Horeb Welsh Calvinistic Methodist Church - Old Colwyn (1905)



Old Colwyn is being baptised, as it were, in a great spiritual fire. The Revival spirit has reached the village in its onward flow throughout the country and already upwards of a hundred persons of all ages have surrendered themselves. These marvellous results have been accomplished within a week.

The first manifestations of spiritual awakening were witnessed during the preaching services held in the Hebron C. M. Chapel. These services attracted immense congregations, and after they were over the Rev. Dr Phillips started a united mission, in which the Calvinistic Methodists, the Congregationalists and the Wesleyans joined. The movement immediately became a strong one, and gained, and is gaining, immense influence.

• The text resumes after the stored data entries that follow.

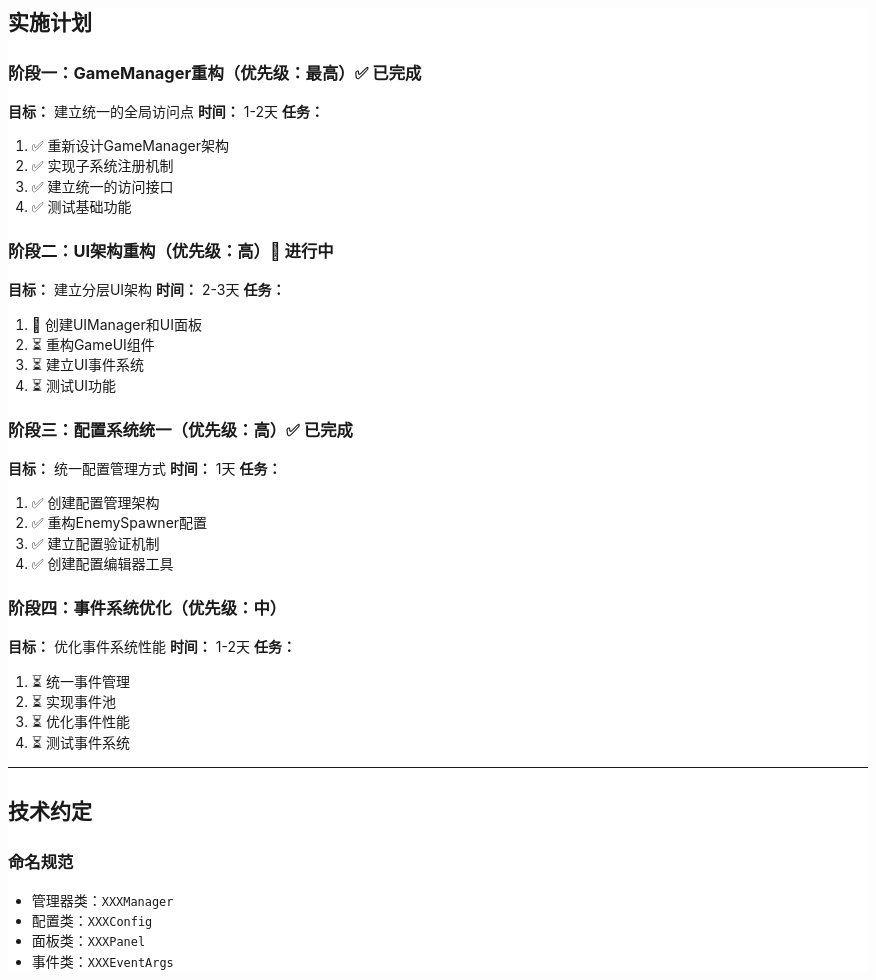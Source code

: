 
## 实施计划

### 阶段一：GameManager重构（优先级：最高）✅ 已完成
**目标：** 建立统一的全局访问点
**时间：** 1-2天
**任务：**
1. ✅ 重新设计GameManager架构
2. ✅ 实现子系统注册机制
3. ✅ 建立统一的访问接口
4. ✅ 测试基础功能

### 阶段二：UI架构重构（优先级：高）🔄 进行中
**目标：** 建立分层UI架构
**时间：** 2-3天
**任务：**
1. 🔄 创建UIManager和UI面板
2. ⏳ 重构GameUI组件
3. ⏳ 建立UI事件系统
4. ⏳ 测试UI功能

### 阶段三：配置系统统一（优先级：高）✅ 已完成
**目标：** 统一配置管理方式
**时间：** 1天
**任务：**
1. ✅ 创建配置管理架构
2. ✅ 重构EnemySpawner配置
3. ✅ 建立配置验证机制
4. ✅ 创建配置编辑器工具

### 阶段四：事件系统优化（优先级：中）
**目标：** 优化事件系统性能
**时间：** 1-2天
**任务：**
1. ⏳ 统一事件管理
2. ⏳ 实现事件池
3. ⏳ 优化事件性能
4. ⏳ 测试事件系统

---

## 技术约定

### 命名规范
- 管理器类：`XXXManager`
- 配置类：`XXXConfig`
- 面板类：`XXXPanel`
- 事件类：`XXXEventArgs`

It is difficult to give anything like a coherent account of the Old Colwyn Revival, as incidents and events have crowded thick and fast upon one another, and everybody is lifted up to such a state of spiritual exaltation. A report received on Tuesday morning showed that the number of converts up to the previous night was 101, the penitents including many people of from sixty to eighty years of age, some of whom had never taken any interest in religion before, whilst others had long since fallen away from grace and believed themselves to be irreclaimable. Others, again, had attended places of worship as "hearers" during the last forty years but had never before given themselves up to God's work.

Some of the incidents of the mission have been remarkable. People walk into the village from Llanddulas, Abergele, and other, localities, and remain until midnight, starting the homeward journey at that late hour, indifferent to the darkness and the hilly roads, indifferent to everything but the joy of new-found salvation.

One night, a party going home to Llanddulas in, the darkness halted art Penmaen to hold a second prayer meeting and obtained permission to enter the Wesleyan Chapel for the purpose.

At the meetings, all marked throughout by great fervour, and. similar in character to those held in South Wales, prayers have been offered that the Revival might reach Colwyn Bay, Dyserth, Gwytherin and other localities.

The effectiveness of prayer has been revealed in truly wonderful fashion. Men and women who kept aloof from religion were prayed for by name by relatives and friends, and these people obeying some unaccountable influence, actually presented themselves at the meetings and became converted. Boys and girls pray with a simple eloquence which is most pathetic; English people, understanding scarcely a word of Welsh, have attended all the meetings and offered prayers in their own language; and men who for years have endeavoured in vain to get free from the bondage of the drink habit have come in with a request that the congregation would pray for their salvation.

'Many a drunkard has been freed from his chains during the Old Colwyn Revival, and in many other ways the movement has been rich in blessings. 'Dr. Phillips's visit will ever be remembered in the village, as he was the instrument in the hands of the Master to bring many souls to repentance.

The Revival here, as elsewhere, has done a great deal towards breaking down the barriers of denominationalism, and there is now existent a unity amongst Christians of various churches which has been absent far too long,

From, 'The North Wales Weekly News', 17th February 1905.